[Start of section]
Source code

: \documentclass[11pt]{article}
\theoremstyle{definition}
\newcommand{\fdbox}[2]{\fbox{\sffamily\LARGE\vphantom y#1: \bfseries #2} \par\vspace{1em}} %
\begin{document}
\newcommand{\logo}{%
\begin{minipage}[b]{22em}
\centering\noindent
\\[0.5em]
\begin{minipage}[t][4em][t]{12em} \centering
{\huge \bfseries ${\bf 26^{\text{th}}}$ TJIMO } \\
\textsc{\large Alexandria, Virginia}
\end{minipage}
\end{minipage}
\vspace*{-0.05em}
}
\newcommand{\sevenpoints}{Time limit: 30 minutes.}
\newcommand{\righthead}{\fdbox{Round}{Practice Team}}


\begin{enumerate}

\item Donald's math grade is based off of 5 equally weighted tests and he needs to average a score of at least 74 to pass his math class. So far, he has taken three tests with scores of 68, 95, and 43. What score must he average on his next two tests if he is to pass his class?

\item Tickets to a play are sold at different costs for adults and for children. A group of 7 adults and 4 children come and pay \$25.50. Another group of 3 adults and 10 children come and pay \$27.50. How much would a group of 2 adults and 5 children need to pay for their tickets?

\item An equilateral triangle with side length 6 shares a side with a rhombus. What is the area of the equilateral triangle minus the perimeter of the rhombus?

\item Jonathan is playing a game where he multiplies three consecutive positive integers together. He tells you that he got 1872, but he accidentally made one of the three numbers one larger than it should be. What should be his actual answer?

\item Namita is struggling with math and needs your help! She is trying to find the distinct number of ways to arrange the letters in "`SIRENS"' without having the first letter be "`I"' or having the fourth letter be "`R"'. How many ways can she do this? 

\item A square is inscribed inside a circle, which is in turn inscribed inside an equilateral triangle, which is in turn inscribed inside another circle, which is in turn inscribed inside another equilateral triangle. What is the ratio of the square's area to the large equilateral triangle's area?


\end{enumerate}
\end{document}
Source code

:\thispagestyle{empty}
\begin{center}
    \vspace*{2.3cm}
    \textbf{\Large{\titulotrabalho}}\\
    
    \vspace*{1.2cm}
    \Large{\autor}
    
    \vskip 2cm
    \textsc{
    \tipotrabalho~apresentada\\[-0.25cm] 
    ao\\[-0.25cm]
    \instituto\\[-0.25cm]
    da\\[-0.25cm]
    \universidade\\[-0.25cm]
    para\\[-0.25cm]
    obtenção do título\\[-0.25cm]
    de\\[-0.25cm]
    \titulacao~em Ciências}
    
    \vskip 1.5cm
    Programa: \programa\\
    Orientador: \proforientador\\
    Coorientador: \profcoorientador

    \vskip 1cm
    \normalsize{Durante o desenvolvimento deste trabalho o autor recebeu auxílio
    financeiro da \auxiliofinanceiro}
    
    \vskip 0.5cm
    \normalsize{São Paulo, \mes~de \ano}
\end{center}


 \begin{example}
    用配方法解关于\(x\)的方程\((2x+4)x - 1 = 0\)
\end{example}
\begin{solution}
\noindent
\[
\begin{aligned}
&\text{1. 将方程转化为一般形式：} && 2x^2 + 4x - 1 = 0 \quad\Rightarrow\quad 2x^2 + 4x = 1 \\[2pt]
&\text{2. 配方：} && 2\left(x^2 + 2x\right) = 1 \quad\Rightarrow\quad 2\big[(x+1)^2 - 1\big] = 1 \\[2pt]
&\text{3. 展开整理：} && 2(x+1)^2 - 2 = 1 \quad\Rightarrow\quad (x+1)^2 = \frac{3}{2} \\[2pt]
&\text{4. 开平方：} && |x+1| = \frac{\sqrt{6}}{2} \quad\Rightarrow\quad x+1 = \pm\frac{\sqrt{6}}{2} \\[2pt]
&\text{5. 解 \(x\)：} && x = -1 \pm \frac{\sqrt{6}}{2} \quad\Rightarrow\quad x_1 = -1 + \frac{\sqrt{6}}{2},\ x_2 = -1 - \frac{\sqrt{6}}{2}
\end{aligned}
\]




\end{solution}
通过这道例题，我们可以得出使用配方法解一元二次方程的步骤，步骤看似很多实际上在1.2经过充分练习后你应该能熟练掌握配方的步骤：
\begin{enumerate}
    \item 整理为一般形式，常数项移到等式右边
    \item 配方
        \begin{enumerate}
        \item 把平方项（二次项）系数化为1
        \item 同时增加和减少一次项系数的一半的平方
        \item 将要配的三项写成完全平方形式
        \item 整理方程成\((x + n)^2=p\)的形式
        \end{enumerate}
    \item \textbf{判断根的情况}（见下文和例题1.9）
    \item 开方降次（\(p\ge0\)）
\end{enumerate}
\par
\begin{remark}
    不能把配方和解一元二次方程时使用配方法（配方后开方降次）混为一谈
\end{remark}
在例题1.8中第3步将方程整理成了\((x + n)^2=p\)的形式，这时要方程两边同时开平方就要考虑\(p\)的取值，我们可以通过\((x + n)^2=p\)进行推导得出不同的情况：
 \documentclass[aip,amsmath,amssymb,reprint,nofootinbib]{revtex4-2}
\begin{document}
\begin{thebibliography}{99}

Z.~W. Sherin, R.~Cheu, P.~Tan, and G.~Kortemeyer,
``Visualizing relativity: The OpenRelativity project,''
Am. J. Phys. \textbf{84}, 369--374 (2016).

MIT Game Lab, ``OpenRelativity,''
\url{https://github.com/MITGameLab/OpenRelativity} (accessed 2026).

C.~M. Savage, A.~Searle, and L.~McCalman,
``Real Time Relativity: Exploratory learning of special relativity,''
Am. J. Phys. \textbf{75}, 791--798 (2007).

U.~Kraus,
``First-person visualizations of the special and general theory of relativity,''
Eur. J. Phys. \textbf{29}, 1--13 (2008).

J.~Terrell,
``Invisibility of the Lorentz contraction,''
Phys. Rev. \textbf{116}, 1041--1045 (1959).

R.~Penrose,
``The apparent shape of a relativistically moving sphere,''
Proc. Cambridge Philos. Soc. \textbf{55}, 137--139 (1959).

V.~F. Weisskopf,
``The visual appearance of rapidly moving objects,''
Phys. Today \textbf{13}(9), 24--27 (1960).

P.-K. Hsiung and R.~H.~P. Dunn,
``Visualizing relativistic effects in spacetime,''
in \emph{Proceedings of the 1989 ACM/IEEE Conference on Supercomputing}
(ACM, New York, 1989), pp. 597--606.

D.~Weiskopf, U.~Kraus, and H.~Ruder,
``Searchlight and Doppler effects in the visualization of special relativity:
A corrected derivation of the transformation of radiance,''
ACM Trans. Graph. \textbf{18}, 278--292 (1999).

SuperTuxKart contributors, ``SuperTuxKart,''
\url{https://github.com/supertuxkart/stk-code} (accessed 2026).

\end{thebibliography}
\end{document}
[End of section]
● **EXERCISE PROMPT**:
From the listing above, copy every line where the string "Rightarrow" is found.

● **ANSWER BOX**:
&\text{1. 将方程转化为一般形式：} && 2x^2 + 4x - 1 = 0 \quad\Rightarrow\quad 2x^2 + 4x = 1 \\[2pt]
&\text{2. 配方：} && 2\left(x^2 + 2x\right) = 1 \quad\Rightarrow\quad 2\big[(x+1)^2 - 1\big] = 1 \\[2pt]
&\text{3. 展开整理：} && 2(x+1)^2 - 2 = 1 \quad\Rightarrow\quad (x+1)^2 = \frac{3}{2} \\[2pt]
&\text{4. 开平方：} && |x+1| = \frac{\sqrt{6}}{2} \quad\Rightarrow\quad x+1 = \pm\frac{\sqrt{6}}{2} \\[2pt]
&\text{5. 解 \(x\)：} && x = -1 \pm \frac{\sqrt{6}}{2} \quad\Rightarrow\quad x_1 = -1 + \frac{\sqrt{6}}{2},\ x_2 = -1 - \frac{\sqrt{6}}{2}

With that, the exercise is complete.